Fischer, borbottando fra sé un’imprecazione, fece scorrere ancora più indietro la bobina. Schiacciò il pulsante. La voce imperiosa di Nuvola Rossa risuonò: «Via. Fuori da questa casa». Ma era realmente esistita un’entità come Nuvola Rossa oppure si trattava di una finzione di Florence? Fischer scosse la testa. Si udì una specie di grugnito. E la voce registrata riprese: «Non ubbidisce. Qui da troppo tempo. Non ascolta. Non capisce. Troppo malato qui dentro». Fischer sorrise fra sé, suo malgrado. Non poteva mica passare per la vera voce di un vero pellerossa, quella. E diceva: «Limiti. Nazioni. Confini. Non capisco cosa questo vuol dire. Estremi e confini. Termini ed estremità». Una pausa. «Non so.»

«Merda» disse Fischer, a mezza voce, fermando l’apparecchio. Invertì la marcia della bobina, ancora più indietro. E riascoltò: «Nuvola Rossa donna Tanner guida». Era la voce contraffatta di Florence. «Guida altro medium questa parte qua.»

Riascoltò tutta quanta la registrazione: la voce cavernosa dell’indiano; la descrizione del troglodita; l’arrivo del “giovane uomo”; la voce isterica che li minacciava; i colpi furiosi.
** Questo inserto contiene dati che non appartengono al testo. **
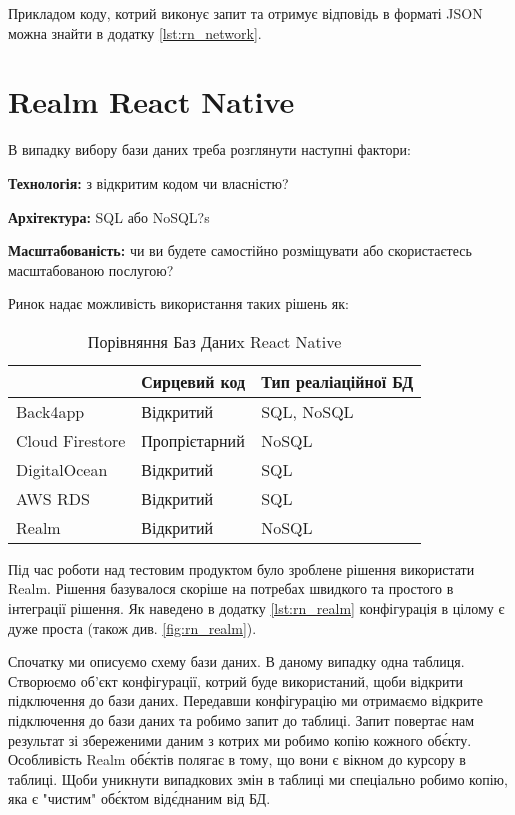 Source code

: Прикладом коду, котрий виконує запит та отримує відповідь в форматі JSON можна знайти в додатку \ref{lst:rn_network}.


\section{Realm React Native}
\label{sec:rn_realm}
В випадку вибору бази даних треба розглянути наступні фактори:
\begin{itemize}
    \begin{item}
        \textbf{Технологія:} з відкритим кодом чи власністю?
    \end{item}
    \begin{item}
        \textbf{Архітектура:} SQL або NoSQL?s
    \end{item}
    \begin{item}
        \textbf{Масштабованість:} чи ви будете самостійно розміщувати або скористаєтесь масштабованою послугою?
    \end{item}
\end{itemize}

Ринок надає можливість використання таких рішень як:

\begin{longtable}[c]{|l|l|l|}
    \caption{Порівняння Баз Даниx React Native}
    \label{tab:rn_db_comparison} \\
    \hline
    & Сирцевий код  & Тип реаліаційної БД \\ \hline
    \endhead
%
    Back4app        & Відкритий     & SQL, NoSQL          \\ \hline
    Cloud Firestore & Пропрієтарний & NoSQL               \\ \hline
    DigitalOcean    & Відкритий     & SQL                 \\ \hline
    AWS RDS         & Відкритий     & SQL                 \\ \hline
    Realm           & Відкритий     & NoSQL               \\ \hline
\end{longtable}

Під час роботи над тестовим продуктом було зроблене рішення використати Realm.
Рішення базувалося скоріше на потребах швидкого та простого в інтеграції рішення.
Як наведено в додатку \ref{lst:rn_realm}  конфігурація в цілому є дуже проста (також див. \ref{fig:rn_realm}).

Спочатку ми описуємо схему бази даних. В даному випадку одна таблиця.
Створюємо об'єкт конфігурації, котрий буде використаний, щоби відкрити підключення до бази даних.
Передавши конфігурацію ми отримаємо відкрите підключення до бази даних та робимо запит до таблиці.
Запит повертає нам результат зі збереженими даним з котрих ми робимо копію кожного об\'єкту.
Особливість Realm об\'єктів полягає в тому, що вони є вікном до курсору в таблиці.
Щоби уникнути випадкових змін в таблиці ми спеціально робимо копію, яка є "чистим" об\'єктом від\'єднаним від БД.

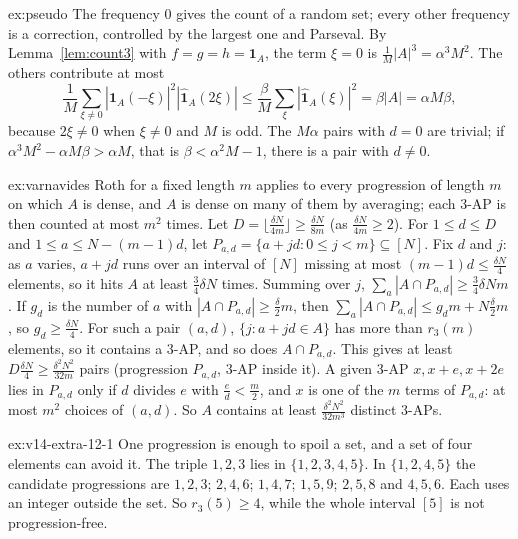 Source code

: \begin{solution}{ex:pseudo}
\idea The frequency $0$ gives the count of a random set; every other frequency is a correction, controlled by the largest one and Parseval.
\writeup By Lemma~\ref{lem:count3} with $f=g=h=\mathbf1_A$, the term $\xi=0$ is $\frac1M|A|^3=\alpha^3M^2$. The others contribute at most
\[
\frac1M\sum_{\xi\ne0}|\hat{\mathbf1}_A(-\xi)|^2|\hat{\mathbf1}_A(2\xi)|\le\frac\beta M\sum_\xi|\hat{\mathbf1}_A(\xi)|^2=\beta|A|=\alpha M\beta,
\]
because $2\xi\neq0$ when $\xi\ne0$ and $M$ is odd. The $M\alpha$ pairs with $d=0$ are trivial; if $\alpha^3M^2-\alpha M\beta>\alpha M$, that is $\beta<\alpha^2M-1$, there is a pair with $d\neq0$.
\end{solution}

\begin{solution}{ex:varnavides}
\idea Roth for a fixed length $m$ applies to every progression of length $m$ on which $A$ is dense, and $A$ is dense on many of them by averaging; each $3$-AP is then counted at most $m^2$ times.
\writeup Let $D=\lfloor\frac{\delta N}{4m}\rfloor\ge\frac{\delta N}{8m}$ (as $\frac{\delta N}{4m}\ge2$). For $1\le d\le D$ and $1\le a\le N-(m-1)d$, let $P_{a,d}=\{a+jd:0\le j<m\}\subseteq[N]$. Fix $d$ and $j$: as $a$ varies, $a+jd$ runs over an interval of $[N]$ missing at most $(m-1)d\le\frac{\delta N}4$ elements, so it hits $A$ at least $\frac34\delta N$ times. Summing over $j$, $\sum_a|A\cap P_{a,d}|\ge\frac34\delta Nm$. If $g_d$ is the number of $a$ with $|A\cap P_{a,d}|\ge\frac\delta2m$, then $\sum_a|A\cap P_{a,d}|\le g_dm+N\frac\delta2m$, so $g_d\ge\frac{\delta N}4$. For such a pair $(a,d)$, $\{j:a+jd\in A\}$ has more than $r_3(m)$ elements, so it contains a $3$-AP, and so does $A\cap P_{a,d}$. This gives at least $D\frac{\delta N}4\ge\frac{\delta^2N^2}{32m}$ pairs (progression $P_{a,d}$, $3$-AP inside it). A given $3$-AP $x,x+e,x+2e$ lies in $P_{a,d}$ only if $d$ divides $e$ with $\frac ed<\frac m2$, and $x$ is one of the $m$ terms of $P_{a,d}$: at most $m^2$ choices of $(a,d)$. So $A$ contains at least $\frac{\delta^2N^2}{32m^3}$ distinct $3$-APs.
\end{solution}

\begin{solution}{ex:v14-extra-12-1}
\idea One progression is enough to spoil a set, and a set of four elements can avoid it.
\writeup The triple $1,2,3$ lies in $\{1,2,3,4,5\}$. In $\{1,2,4,5\}$ the candidate progressions are $1,2,3$; $2,4,6$; $1,4,7$; $1,5,9$; $2,5,8$ and $4,5,6$. Each uses an integer outside the set. So $r_3(5)\ge4$, while the whole interval $[5]$ is not progression-free.
\end{solution}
Quindi riascoltò tutta quanta la registrazione della seconda seduta spiritica, avvenuta il giorno successivo: l’inno intonato da Florence; i gemiti sommessi, il respiro affannoso; la voce impersonale di Barrett che dava lettura dei vari manometri, che descrìveva le manifestazioni ectoplastiche; le risate; il grido di Edith.